What the task asks:
Exclude the pictures and reproduce exactly the lines that run from the one holding "(4) Go to the" to the end of the entries below.

Saved data entries:
######
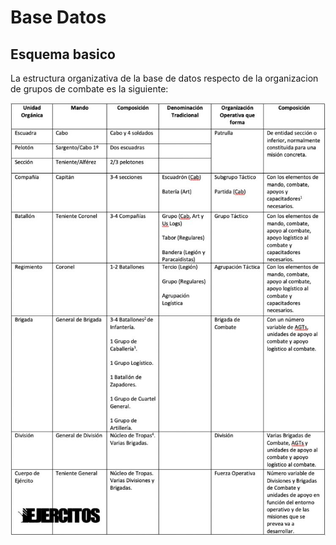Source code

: # Base Datos 

## Esquema basico

La estructura organizativa de la base de datos respecto de la organizacion de grupos de combate es la siguiente:

![Organigrama](./Unidades-organicas-y-organizaciones-operativas-746x1024.jpg)
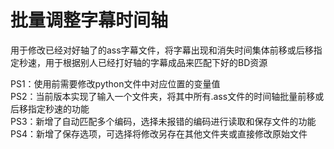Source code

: # 批量调整字幕时间轴

用于修改已经对好轴了的ass字幕文件，将字幕出现和消失时间集体前移或后移指定秒速，用于根据别人已经打好轴的字幕成品来匹配下好的BD资源  
  
PS1：使用前需要修改python文件中对应位置的变量值  
PS2：当前版本实现了输入一个文件夹，将其中所有.ass文件的时间轴批量前移或后移指定秒速的功能   
PS3：新增了自动匹配多个编码，选择未报错的编码进行读取和保存文件的功能  
PS4：新增了保存选项，可选择将修改另存在其他文件夹或直接修改原始文件
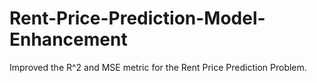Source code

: # Rent-Price-Prediction-Model-Enhancement
Improved the R^2 and MSE metric for the Rent Price Prediction Problem.
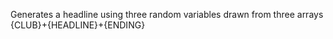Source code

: Generates a headline using three random variables drawn from three arrays
{CLUB}+{HEADLINE}+{ENDING}
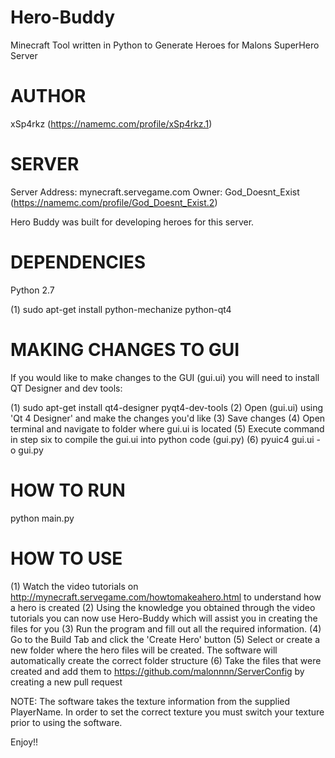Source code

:# Hero-Buddy
Minecraft Tool written in Python to Generate Heroes for Malons SuperHero Server

AUTHOR
=======

xSp4rkz (https://namemc.com/profile/xSp4rkz.1)


SERVER
======

Server Address: mynecraft.servegame.com
Owner: God_Doesnt_Exist (https://namemc.com/profile/God_Doesnt_Exist.2)

Hero Buddy was built for developing heroes for this server.


DEPENDENCIES
============
Python 2.7

(1) sudo apt-get install python-mechanize python-qt4


MAKING CHANGES TO GUI
=====================

If you would like to make changes to the GUI (gui.ui) you will need to install QT Designer and dev tools:

(1) sudo apt-get install qt4-designer pyqt4-dev-tools
(2) Open (gui.ui) using 'Qt 4 Designer' and make the changes you'd like
(3) Save changes
(4) Open terminal and navigate to folder where gui.ui is located
(5) Execute command in step six to compile the gui.ui into python code (gui.py)
(6) pyuic4 gui.ui -o gui.py


HOW TO RUN
==========

python main.py


HOW TO USE
==========

(1) Watch the video tutorials on http://mynecraft.servegame.com/howtomakeahero.html to understand how a hero is created
(2) Using the knowledge you obtained through the video tutorials you can now use Hero-Buddy which will assist you in creating the files for you
(3) Run the program and fill out all the required information.
(4) Go to the Build Tab and click the 'Create Hero' button
(5) Select or create a new folder where the hero files will be created. The software will automatically create the correct folder structure
(6) Take the files that were created and add them to https://github.com/malonnnn/ServerConfig by creating a new pull request

NOTE: The software takes the texture information from the supplied PlayerName. In order to set the correct texture you must switch
your texture prior to using the software.

Enjoy!!
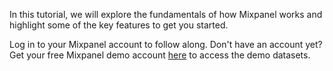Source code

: In this tutorial, we will explore the fundamentals of how Mixpanel works and highlight some of the key features to get you started. 

Log in to your Mixpanel account to follow along. Don't have an account yet? Get your free Mixpanel demo account [here](https://mixpanel.com/register/?next=%2Fproject%2F2195193%2Fview%2F139237%2Fapp%2Fdashboards%3Fshow-demo-dataset-modal%3Dtrue%23id%3D685944) to access the demo datasets.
######
Response to this task:
(4) Go to the Build Tab and click the 'Create Hero' button
(5) Select or create a new folder where the hero files will be created. The software will automatically create the correct folder structure
(6) Take the files that were created and add them to https://github.com/malonnnn/ServerConfig by creating a new pull request

NOTE: The software takes the texture information from the supplied PlayerName. In order to set the correct texture you must switch
your texture prior to using the software.

Enjoy!!
Source code

: In this tutorial, we will explore the fundamentals of how Mixpanel works and highlight some of the key features to get you started. 

Log in to your Mixpanel account to follow along. Don't have an account yet? Get your free Mixpanel demo account [here](https://mixpanel.com/register/?next=%2Fproject%2F2195193%2Fview%2F139237%2Fapp%2Fdashboards%3Fshow-demo-dataset-modal%3Dtrue%23id%3D685944) to access the demo datasets.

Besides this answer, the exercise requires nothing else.